We’re building memorials every day. Whether we realize it or not, or whether think about it or not we’re very much involved in the business of building memorials, and we’re doing it every single day. The memorials that we’re building are the ones that will be about our lives. Every choice, every decision, every action, every inaction, every interaction, every conclusion that we draw, every word that we speak, every dollar that we spend, and every commitment that we make or forsake has some small part in the building of a memorial that will speak to the life that we lived. And that memorial that we’re building day in and day out is going to outlive us by decades or possibly centuries. We most certainly build our memorials, and we’re doing that every single day.

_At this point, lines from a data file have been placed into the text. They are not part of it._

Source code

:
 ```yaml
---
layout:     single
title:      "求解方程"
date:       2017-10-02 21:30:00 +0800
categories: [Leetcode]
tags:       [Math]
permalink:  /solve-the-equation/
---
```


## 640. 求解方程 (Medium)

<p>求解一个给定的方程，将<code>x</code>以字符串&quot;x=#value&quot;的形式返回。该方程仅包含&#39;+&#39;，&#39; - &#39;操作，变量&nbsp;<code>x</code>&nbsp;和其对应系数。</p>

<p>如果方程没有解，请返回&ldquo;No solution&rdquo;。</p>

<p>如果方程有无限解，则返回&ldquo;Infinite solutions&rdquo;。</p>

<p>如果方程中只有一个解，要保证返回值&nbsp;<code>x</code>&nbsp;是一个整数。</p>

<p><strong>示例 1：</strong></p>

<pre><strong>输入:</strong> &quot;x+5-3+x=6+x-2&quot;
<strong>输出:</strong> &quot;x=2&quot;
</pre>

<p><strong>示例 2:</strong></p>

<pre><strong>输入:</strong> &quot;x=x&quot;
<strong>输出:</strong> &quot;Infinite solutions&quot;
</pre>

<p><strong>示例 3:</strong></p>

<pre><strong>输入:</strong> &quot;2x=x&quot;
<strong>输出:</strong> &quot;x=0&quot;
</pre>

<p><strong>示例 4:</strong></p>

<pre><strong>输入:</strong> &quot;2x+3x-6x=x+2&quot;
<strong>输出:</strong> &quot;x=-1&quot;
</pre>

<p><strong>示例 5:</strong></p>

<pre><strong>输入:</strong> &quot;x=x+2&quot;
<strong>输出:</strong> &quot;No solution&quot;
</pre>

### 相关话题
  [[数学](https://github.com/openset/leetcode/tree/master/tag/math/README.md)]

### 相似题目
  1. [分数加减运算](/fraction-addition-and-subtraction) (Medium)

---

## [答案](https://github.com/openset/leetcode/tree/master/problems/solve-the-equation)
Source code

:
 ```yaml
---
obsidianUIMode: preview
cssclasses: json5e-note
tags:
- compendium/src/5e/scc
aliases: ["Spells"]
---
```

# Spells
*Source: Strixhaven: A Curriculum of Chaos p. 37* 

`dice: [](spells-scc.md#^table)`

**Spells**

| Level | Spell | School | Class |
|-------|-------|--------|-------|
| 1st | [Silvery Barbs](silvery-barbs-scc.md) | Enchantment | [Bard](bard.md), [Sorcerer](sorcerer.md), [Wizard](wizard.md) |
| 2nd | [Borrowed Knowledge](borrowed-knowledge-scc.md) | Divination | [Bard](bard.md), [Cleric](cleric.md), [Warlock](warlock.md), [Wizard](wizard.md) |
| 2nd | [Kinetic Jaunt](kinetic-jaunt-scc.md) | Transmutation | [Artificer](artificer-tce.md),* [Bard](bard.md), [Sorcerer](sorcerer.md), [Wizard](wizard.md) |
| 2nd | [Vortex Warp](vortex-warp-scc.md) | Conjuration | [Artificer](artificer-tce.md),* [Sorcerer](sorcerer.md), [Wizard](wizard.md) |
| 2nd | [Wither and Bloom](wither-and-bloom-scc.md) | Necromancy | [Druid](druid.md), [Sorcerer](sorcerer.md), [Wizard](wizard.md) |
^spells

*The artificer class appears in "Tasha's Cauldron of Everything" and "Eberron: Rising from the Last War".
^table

Yet, we don’t tend to think about that. We assume that our decisions and our actions will obviously have some sort of short-term or possibly long-term repercussion, but we assume that whatever that repercussion is, it will eventually be done or lost to time. We tend to view things more as a progression where we make a choice or take an action that will result in something that will eventually make way for whatever the next thing is that’s coming. But we don’t stop to consider that everything that we do has a bit of something timeless in it. Everything that we do is slowly or sometimes not so slowly etching out a memorial to who we are and what we did. In fact, we are in the process of constructing memorials that will speak to our lives all the time.
Living with Care
So it would seem that if we’re building our own memorials as we go along, we might want to be a little more judicious and a whole more thoughtful about what we’re doing. If every action is a part of constructing some sort of memorial, we’d be quite wise to think through those actions. Too often we’re foolishly naïve, or blatantly careless, or straight-up selfish in the daily things that we do. We slog along, or run along, or trip along without much thought as to what we’re doing in the slogging and the running and the tripping. Too often we’re simply ramming ourselves into things or out of things or both. In far too many situations we’re compromising our morals, or spinning the truth, or abandoning our values because that stuff just gets in the way of the stuff that we really want. Too often we’ve casting a blind eye to various injustices or rationalizing less than credible behaviors because no one’s really looking, and if they were who really cares anyway. And every time we do that stuff, we adding yet another facet to the memorial of our lives.
It’s bad enough that we often don’t think through the consequences of our choices over the long-term. It’s even worse that we don’t consider the implications regarding the image that we’re casting, or the picture that we’re painting, or the rendering that we’re sculpting that’s going to be around long beyond the long-term. We’re just hacking away at things and not thinking a whole lot about what the hacking’s going to look like when we’re done hacking. We’re about getting ahead because we got behind. We’re about reinventing our images because the last reinvented image is sorely outdate. We’re about climbing the proverbial ladder because if we don’t the next guy is going to, and we just can’t find any room in our ego-centric cerebral cortex’s to tolerate that. In the process of achieving our goals, we’re going to perform a little “slight-of-hand” and do a couple of “hand-offs,” and in the process hand ourselves all the credit for what we perceived we accomplished. And if what we’re doing doesn’t work out all that well, we’ll “hand-off” the blame to someone else. And every time we do that stuff, we adding yet another facet to the memorial of our lives.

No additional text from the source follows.